*DATA FOR THIS TASK*:
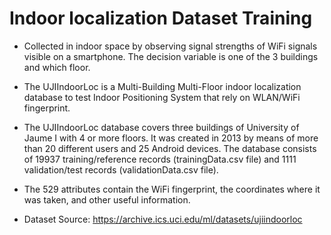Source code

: # Indoor localization Dataset Training

- Collected in indoor space by observing signal strengths of WiFi signals visible on a smartphone. The decision variable is one of the 3 buildings and which floor.

- The UJIIndoorLoc is a Multi-Building Multi-Floor indoor localization database to test Indoor Positioning System that rely on WLAN/WiFi fingerprint.

- The UJIIndoorLoc database covers three buildings of University of Jaume I with 4 or more floors. It was created in 2013 by means of more than 20 different users and 25 Android devices. 
The database consists of 19937 training/reference records (trainingData.csv file) and 1111 validation/test records (validationData.csv file). 

- The 529 attributes contain the WiFi fingerprint, the coordinates where it was taken, and other useful information.

- Dataset Source: https://archive.ics.uci.edu/ml/datasets/ujiindoorloc




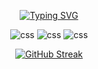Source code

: <div align="center">

  [![Typing SVG](https://readme-typing-svg.demolab.com?font=Fira+Code&pause=1000&width=600&lines=Best+Java+Developer;Intellij+Idea+Wizard;Pro+Minecraft+Player)](https://git.io/typing-svg)

  <img src="https://img.shields.io/badge/Knows-Java-blue?logo=openmediavault&logoColor=warning&color=blue" alt="css">
  
  <img src="https://img.shields.io/badge/Knows-Linux-blue?logo=linux&logoColor=warning&color=orange" alt="css">

  <img src="https://img.shields.io/badge/Knows-Python-blue?logo=python&logoColor=warning&color=yellow" alt="css">
  
  [![GitHub Streak](http://github-readme-streak-stats.herokuapp.com?user=fear-itself&theme=dark&background=000000)](https://git.io/streak-stats)

</div>
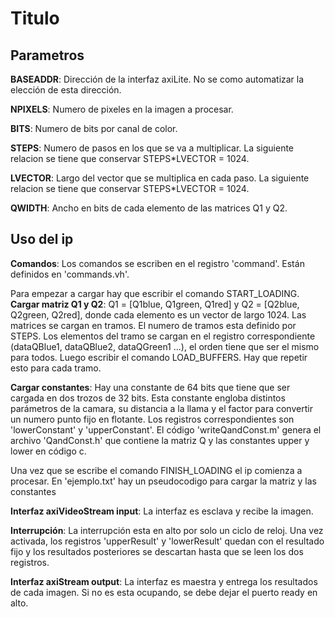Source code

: # Titulo

## Parametros

**BASEADDR**:	Dirección de la interfaz axiLite. No se como automatizar la elección de esta dirección.

**NPIXELS**:	Numero de pixeles en la imagen a procesar.

**BITS**:	Numero de bits por canal de color.

**STEPS**:	Numero de pasos en los que se va a multiplicar. La siguiente relacion se tiene que conservar STEPS*LVECTOR = 1024.

**LVECTOR**:	Largo del vector que se multiplica en cada paso. La siguiente relacion se tiene que  conservar STEPS*LVECTOR = 1024.

**QWIDTH**:	Ancho en bits de cada elemento de las matrices Q1 y Q2.

## Uso del ip

**Comandos**: Los comandos se escriben en el registro 'command'. Están definidos en 'commands.vh'.

Para empezar a cargar hay que escribir el comando START_LOADING.
**Cargar matriz Q1 y Q2**: Q1 = [Q1blue, Q1green, Q1red] y  Q2 = [Q2blue, Q2green, Q2red], donde cada elemento es un vector de largo 1024. Las matrices se cargan en tramos. El numero de tramos esta definido por STEPS. Los elementos del tramo se cargan en el registro correspondiente (dataQBlue1, dataQBlue2, dataQGreen1 ...), el orden tiene que ser el mismo para todos. Luego escribir el comando LOAD_BUFFERS. Hay que repetir esto para cada tramo.

**Cargar constantes**: Hay una constante de 64 bits que tiene que ser cargada en dos trozos de 32 bits. Esta constante engloba distintos parámetros de la camara, su distancia a la llama y el factor para convertir un numero punto fijo en flotante. Los registros correspondientes son  'lowerConstant' y 'upperConstant'. El código  'writeQandConst.m' genera el archivo 'QandConst.h' que contiene la matriz Q y las constantes upper y lower en código c.

Una vez que se escribe el comando FINISH_LOADING el ip comienza a procesar.
En 'ejemplo.txt' hay un pseudocodigo para cargar la matriz y las constantes

**Interfaz axiVideoStream input**: La interfaz es esclava y recibe la imagen.

**Interrupción**: La interrupción esta en alto por solo un ciclo de reloj. Una vez activada, los registros 'upperResult' y 'lowerResult' quedan con el resultado fijo y los resultados posteriores se descartan hasta que se leen los dos registros.

**Interfaz axiStream output**: La interfaz es maestra y entrega los resultados de cada imagen. Si no es esta ocupando, se debe dejar el puerto ready en alto.


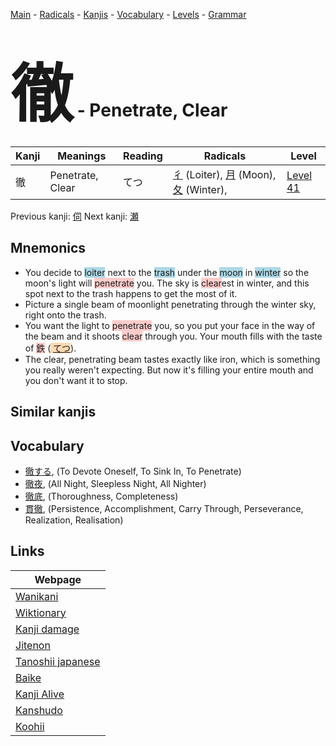 <style> bigfont {font-size: 100px}</style>
[Main](../index.md) -
[Radicals](../radicals.md) -
[Kanjis](../kanjis.md) -
[Vocabulary](../vocabulary.md) -
[Levels](../levels.md) -
[Grammar](../grammar.md)
# <bigfont> 徹</bigfont> - Penetrate, Clear 

| Kanji | Meanings | Reading | Radicals | Level |
| --- | --- | --- | --- | --- |
| 徹 | Penetrate, Clear | てつ | [彳](../radicals/彳.md) (Loiter), [月](../radicals/月.md) (Moon), [夂](../radicals/夂.md) (Winter),  | [Level 41](../levels/wk_level41.md) |

Previous kanji: [伺](伺.md) Next kanji: [瀬](瀬.md) 

## Mnemonics
 * You decide to <span style="background-color:#ADD8E6"> loiter</span> next to the <span style="background-color:#ADD8E6"> trash</span> under the <span style="background-color:#ADD8E6"> moon</span> in <span style="background-color:#ADD8E6"> winter</span> so the moon's light will <span style="background-color:#ffcccb"> penetrate</span> you. The sky is <span style="background-color:#ffcccb"> clear</span>est in winter, and this spot next to the trash happens to get the most of it.
* Picture a single beam of moonlight penetrating through the winter sky, right onto the trash.
* You want the light to <span style="background-color:#ffcccb"> penetrate</span> you, so you put your face in the way of the beam and it shoots <span style="background-color:#ffcccb"> clear</span> through you. Your mouth fills with the taste of <span style="background-color:#ffcccb"> 鉄</span> (<span style="background-color:#fed8b1"> [てつ](https://jisho.org/search/てつ)</span>).
* The clear, penetrating beam tastes exactly like iron, which is something you really weren't expecting. But now it's filling your entire mouth and you don't want it to stop.


## Similar kanjis
 


## Vocabulary
 * [徹する](../vocabulary/徹.md), (To Devote Oneself, To Sink In, To Penetrate)
* [徹夜](../vocabulary/徹.md), (All Night, Sleepless Night, All Nighter)
* [徹底](../vocabulary/徹.md), (Thoroughness, Completeness)
* [貫徹](../vocabulary/徹.md), (Persistence, Accomplishment, Carry Through, Perseverance, Realization, Realisation)



## Links 

| Webpage |
| --- |
| [Wanikani          ](https://www.wanikani.com/kanji/徹) |
| [Wiktionary        ](https://en.wiktionary.org/wiki/徹) |
| [Kanji damage      ](http://www.kanjidamage.com/kanji/search?utf8=✓&q=徹) |
| [Jitenon           ](https://jitenon.com/kanji/徹) |
| [Tanoshii japanese ](https://www.tanoshiijapanese.com/dictionary/kanji.cfm?k=徹) |
| [Baike             ](https://baike.baidu.com/item/徹) |
| [Kanji Alive       ](https://app.kanjialive.com/徹) |
| [Kanshudo          ](https://www.kanshudo.com/searchmn?q=徹) |
| [Koohii            ](https://kanji.koohii.com/study/kanji/徹) |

*WORK TO COMPLETE*: Only the lines from the top of the data through the line with "- Collected in" should be quoted, exactly and with both ends kept; skip the pictures.

*TASK ANSWER*:
Source code

: # Indoor localization Dataset Training

- Collected in indoor space by observing signal strengths of WiFi signals visible on a smartphone. The decision variable is one of the 3 buildings and which floor.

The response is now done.